Most of the recent press and hype about “AI” — which really means machine learning with deep neural networks — focuses on direct applications such as self-driving cars and workplace automation. But I think a much more profound possibility lies in the ability of deep learning to increase the speed of innovation itself.
This is not a vague notion about “intelligence” or even a discussion about the extent to which computers can replace humans. Rather, it’s a specific capability that’s well suited to at least some types of scientific research. As David Rotman describes one such application in Technology Review:
Human researchers can explore only a tiny slice of what is possible. It’s estimated that there are as many as 1060 potentially drug-like molecules—more than the number of atoms in the solar system.
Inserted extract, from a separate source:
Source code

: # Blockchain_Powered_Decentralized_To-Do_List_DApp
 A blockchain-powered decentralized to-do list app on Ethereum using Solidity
But traversing seemingly unlimited possibilities is what machine learning is good at. Trained on large databases of existing molecules and their properties, the programs can explore all possible related molecules.
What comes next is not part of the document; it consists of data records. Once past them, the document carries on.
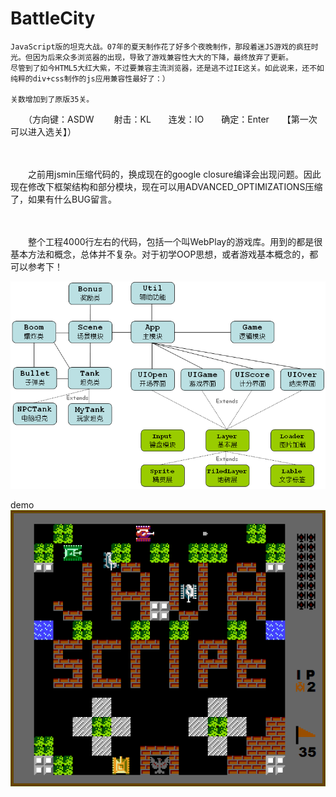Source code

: # BattleCity
	JavaScript版的坦克大战。07年的夏天制作花了好多个夜晚制作，那段着迷JS游戏的疯狂时光。但因为后来众多浏览器的出现，导致了游戏兼容性大大的下降，最终放弃了更新。
    尽管到了如今HTML5大红大紫，不过要兼容主流浏览器，还是逃不过IE这关。如此说来，还不如纯粹的div+css制作的js应用兼容性最好了：）　　
    
    关数增加到了原版35关。

 

　　（方向键：ASDW　　 射击：KL　　连发：IO　　确定：Enter　　【第一次可以进入选关】）

　　

　　之前用jsmin压缩代码的，换成现在的google closure编译会出现问题。因此现在修改下框架结构和部分模块，现在可以用ADVANCED_OPTIMIZATIONS压缩了，如果有什么BUG留言。

　　

　　整个工程4000行左右的代码，包括一个叫WebPlay的游戏库。用到的都是很基本方法和概念，总体并不复杂。对于初学OOP思想，或者游戏基本概念的，都可以参考下！ 


![image](https://github.com/darknessitachi/BattleCity/raw/master/screenshots/design.png)

demo
![image](https://github.com/darknessitachi/BattleCity/raw/master/screenshots/01.png)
This by itself is not a revolution in chemistry; it’s a tool like any other. But increases in the speed of innovation build on each other. An advance aided by machine learning could very well lead to faster computer processors which themselves support even more complex machine learning — and the cycle continues.
Rotman also makes a compelling point about the compounding effects of faster research in the context of business and academia:
It takes an average of 15 to 20 years to come up with a new material, says Tonio Buonassisi, a mechanical engineer at MIT who is working with a team of scientists in Singapore to speed up the process. That’s far too long for most businesses. It’s impractical even for many academic groups. Who wants to spend years on a material that may or may not work? This is why venture-backed startups, which have generated much of the innovation in software and even biotech, have long given up on clean tech: venture capitalists generally need a return within seven years or sooner.
“A 10x acceleration [in the speed of materials discovery] is not only possible, it is necessary,” says Buonassisi, who runs a photovoltaic research lab at MIT. His goal, and that of a loosely connected network of fellow scientists, is to use AI and machine learning to get that 15-to-20-year time frame down to around two to five years by attacking the various bottlenecks in the lab, automating as much of the process as possible.
In other words, if the time needed for materials discovery can be decreased below the roughly 5-year threshold, it would kick off an explosion in investment because the payoffs finally align with human time scales.
Futurists like Ray Kurzweil have been writing about this type of acceleration for many decades. But Rotman’s article resonated with me as an antidote to the more common narratives about “AI” as a vague long-term utopia/dystopia or a narrow short-term technological advance. Far more interesting to me is how it fits into the broader story of accelerating scientific advancement.